If you drink bottled water, you've probably drunk Fiji. Or wanted to. Even though it's shipped from the opposite end of the globe, even though it retails for nearly three times as much as your basic supermarket water, Fiji is now America's leading imported water, beating out Evian. It has spent millions pushing not only the seemingly life-changing properties of the product itself, but also the company's green cred and its charity work. Put all that together in an iconic bottle emblazoned with a cheerful hibiscus, and everybody, from the Obamas to Paris and Nicole to Diddy and Kimora, is seen sipping Fiji.
That's by design. Ever since a Canadian mining and real estate mogul named David Gilmour launched Fiji Water in 1995, the company has positioned itself squarely at the nexus of pop-culture glamour and progressive politics. Fiji Water's chief marketing whiz and co-owner (with her husband, Stewart) is Lynda Resnick, a well-known liberal donor who casually name-drops her friends Arianna Huffington and Laurie David. ("Of course I know everyone in the world," Resnick told the UK's Observer in 2005, "every mogul, every movie star.") Manhattan's trendy Carlyle hotel pours only Fiji Water in its dog bowls, and this year's SXSW music festival featured a Fiji Water Detox Spa. "Each piece of lobster sashimi," celebrity chef Nobu Matsuhisa declared in 2007, "should be dipped into Fiji Water seven to ten times."

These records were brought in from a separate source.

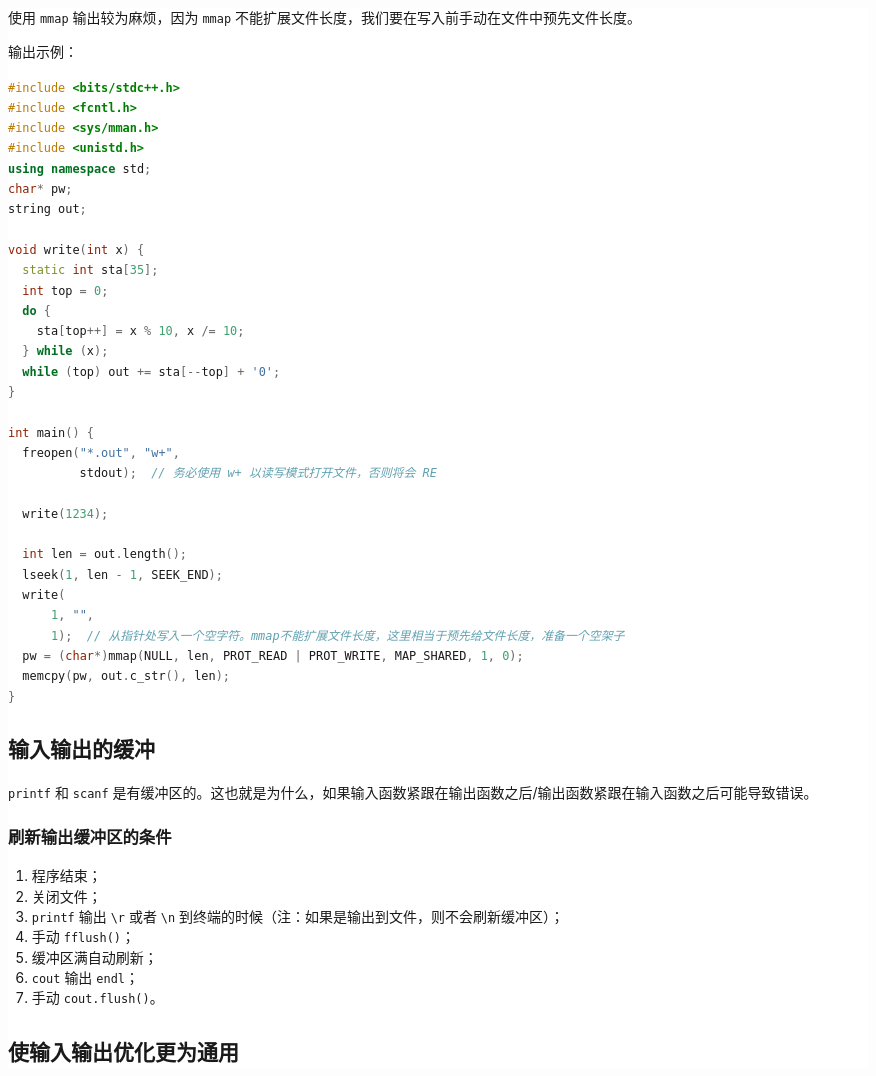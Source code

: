 使用 `mmap` 输出较为麻烦，因为 `mmap` 不能扩展文件长度，我们要在写入前手动在文件中预先文件长度。

输出示例：

```c++
#include <bits/stdc++.h>
#include <fcntl.h>
#include <sys/mman.h>
#include <unistd.h>
using namespace std;
char* pw;
string out;

void write(int x) {
  static int sta[35];
  int top = 0;
  do {
    sta[top++] = x % 10, x /= 10;
  } while (x);
  while (top) out += sta[--top] + '0';
}

int main() {
  freopen("*.out", "w+",
          stdout);  // 务必使用 w+ 以读写模式打开文件，否则将会 RE

  write(1234);

  int len = out.length();
  lseek(1, len - 1, SEEK_END);
  write(
      1, "",
      1);  // 从指针处写入一个空字符。mmap不能扩展文件长度，这里相当于预先给文件长度，准备一个空架子
  pw = (char*)mmap(NULL, len, PROT_READ | PROT_WRITE, MAP_SHARED, 1, 0);
  memcpy(pw, out.c_str(), len);
}
```

## 输入输出的缓冲

`printf` 和 `scanf` 是有缓冲区的。这也就是为什么，如果输入函数紧跟在输出函数之后/输出函数紧跟在输入函数之后可能导致错误。

### 刷新输出缓冲区的条件

1.  程序结束；
2.  关闭文件；
3.  `printf` 输出 `\r` 或者 `\n` 到终端的时候（注：如果是输出到文件，则不会刷新缓冲区）；
4.  手动 `fflush()`；
5.  缓冲区满自动刷新；
6.  `cout` 输出 `endl`；
7.  手动 `cout.flush()`。

## 使输入输出优化更为通用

And even as bottled water has come under attack as the embodiment of waste, Fiji seems immune. Fiji Water took out a full-page ad in Vanity Fair's 2007 green issue, nestled among stories about the death of the world's water. Two bottles sat on a table between Al Gore and Mos Def during a 2006 MySpace "Artist on Artist" discussion on climate change. Fiji was what panelists sipped at the "Life After Capitalism" conference held in New York City during the 2004 RNC protests; Fiji reps were even credentialed at last year's Democratic convention, where they handed out tens of thousands of bottles.
Nowhere in Fiji Water's glossy marketing materials will you find reference to the typhoid outbreaks that plague Fijians because of the island's faulty water supplies; the corporate entities that Fiji Water has—despite the owners' talk of financial transparency—set up in tax havens like the Cayman Islands and Luxembourg; or the fact that its signature bottle is made from Chinese plastic in a diesel-fueled plant and hauled thousands of miles to its ecoconscious consumers. And, of course, you won't find mention of the military junta for which Fiji Water is a major source of global recognition and legitimacy. (Gilmour has described the square bottles as "little ambassadors" for the poverty-stricken nation.)